[PATCH v4 04/40] drm/sched: Add enqueue credit limit
Rob Clark
robdclark at chromium.org
Thu May 15 16:15:08 UTC 2025
On Thu, May 15, 2025 at 2:28 AM Philipp Stanner <phasta at mailbox.org> wrote:
>
> Hello,
>
> On Wed, 2025-05-14 at 09:59 -0700, Rob Clark wrote:
> > From: Rob Clark <robdclark at chromium.org>
> >
> > Similar to the existing credit limit mechanism, but applying to jobs
> > enqueued to the scheduler but not yet run.
> >
> > The use case is to put an upper bound on preallocated, and
> > potentially
> > unneeded, pgtable pages. When this limit is exceeded, pushing new
> > jobs
> > will block until the count drops below the limit.
>
> the commit message doesn't make clear why that's needed within the
> scheduler.
>
> From what I understand from the cover letter, this is a (rare?) Vulkan
> feature. And as important as Vulkan is, it's the drivers that implement
> support for it. I don't see why the scheduler is a blocker.
Maybe not rare, or at least it comes up with a group of deqp-vk tests ;-)
Basically it is a way to throttle userspace to prevent it from OoM'ing
itself. (I suppose userspace could throttle itself, but it doesn't
really know how much pre-allocation will need to be done for pgtable
updates.)
> All the knowledge about when to stop pushing into the entity is in the
> driver, and the scheduler obtains all the knowledge about that from the
> driver anyways.
>
> So you could do
>
> if (my_vulkan_condition())
> drm_sched_entity_push_job();
>
> couldn't you?
It would need to reach in and use the sched's job_scheduled
wait_queue_head_t... if that isn't too ugly, maybe the rest could be
implemented on top of sched. But it seemed like a reasonable thing
for the scheduler to support directly.
> >
> > Signed-off-by: Rob Clark <robdclark at chromium.org>
> > ---
> > drivers/gpu/drm/scheduler/sched_entity.c | 16 ++++++++++++++--
> > drivers/gpu/drm/scheduler/sched_main.c | 3 +++
> > include/drm/gpu_scheduler.h | 13 ++++++++++++-
> > 3 files changed, 29 insertions(+), 3 deletions(-)
> >
> > diff --git a/drivers/gpu/drm/scheduler/sched_entity.c
> > b/drivers/gpu/drm/scheduler/sched_entity.c
> > index dc0e60d2c14b..c5f688362a34 100644
> > --- a/drivers/gpu/drm/scheduler/sched_entity.c
> > +++ b/drivers/gpu/drm/scheduler/sched_entity.c
> > @@ -580,11 +580,21 @@ void drm_sched_entity_select_rq(struct
> > drm_sched_entity *entity)
> > * under common lock for the struct drm_sched_entity that was set up
> > for
> > * @sched_job in drm_sched_job_init().
> > */
> > -void drm_sched_entity_push_job(struct drm_sched_job *sched_job)

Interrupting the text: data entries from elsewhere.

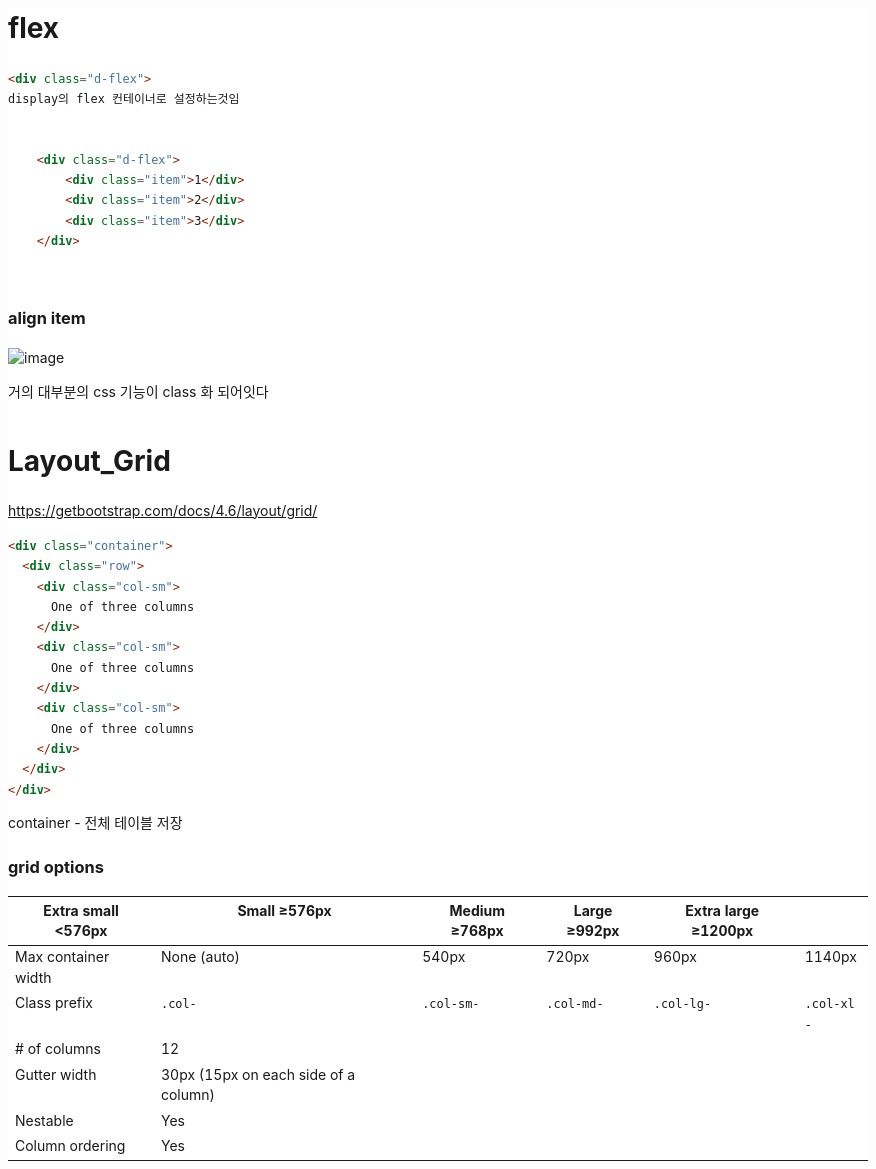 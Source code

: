 

# flex

```html
<div class="d-flex">
display의 flex 컨테이너로 설정하는것임
    
    
    <div class="d-flex">
        <div class="item">1</div>
        <div class="item">2</div>
        <div class="item">3</div>
    </div>
```



​    

### align item

![image](https://user-images.githubusercontent.com/65274952/130003836-e3472972-ae15-4d3d-9f64-822501fc979b.png)



거의 대부분의 css 기능이 class 화 되어잇다



# Layout_Grid

https://getbootstrap.com/docs/4.6/layout/grid/

```html
<div class="container">
  <div class="row">
    <div class="col-sm">
      One of three columns
    </div>
    <div class="col-sm">
      One of three columns
    </div>
    <div class="col-sm">
      One of three columns
    </div>
  </div>
</div>
```

container - 전체 테이블 저장

### grid options

| Extra small <576px  | Small ≥576px                         | Medium ≥768px | Large ≥992px | Extra large ≥1200px |            |
| ------------------- | ------------------------------------ | ------------- | ------------ | ------------------- | ---------- |
| Max container width | None (auto)                          | 540px         | 720px        | 960px               | 1140px     |
| Class prefix        | `.col-`                              | `.col-sm-`    | `.col-md-`   | `.col-lg-`          | `.col-xl-` |
| # of columns        | 12                                   |               |              |                     |            |
| Gutter width        | 30px (15px on each side of a column) |               |              |                     |            |
| Nestable            | Yes                                  |               |              |                     |            |
| Column ordering     | Yes                                  |               |              |                     |            |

> > +int drm_sched_entity_push_job(struct drm_sched_job *sched_job)
>
> Return code would need to be documented in the docstring, too. If we'd
> go for that solution.
>
> > {
> > struct drm_sched_entity *entity = sched_job->entity;
> > + struct drm_gpu_scheduler *sched = sched_job->sched;
> > bool first;
> > ktime_t submit_ts;
> > + int ret;
> > +
> > + ret = wait_event_interruptible(
> > + sched->job_scheduled,
> > + atomic_read(&sched->enqueue_credit_count) <=
> > + sched->enqueue_credit_limit);
>
> This very significantly changes the function's semantics. This function
> is used in a great many drivers, and here it would be transformed into
> a function that can block.
>
> From what I see below those credits are to be optional. But even if, it
> needs to be clearly documented when a function can block.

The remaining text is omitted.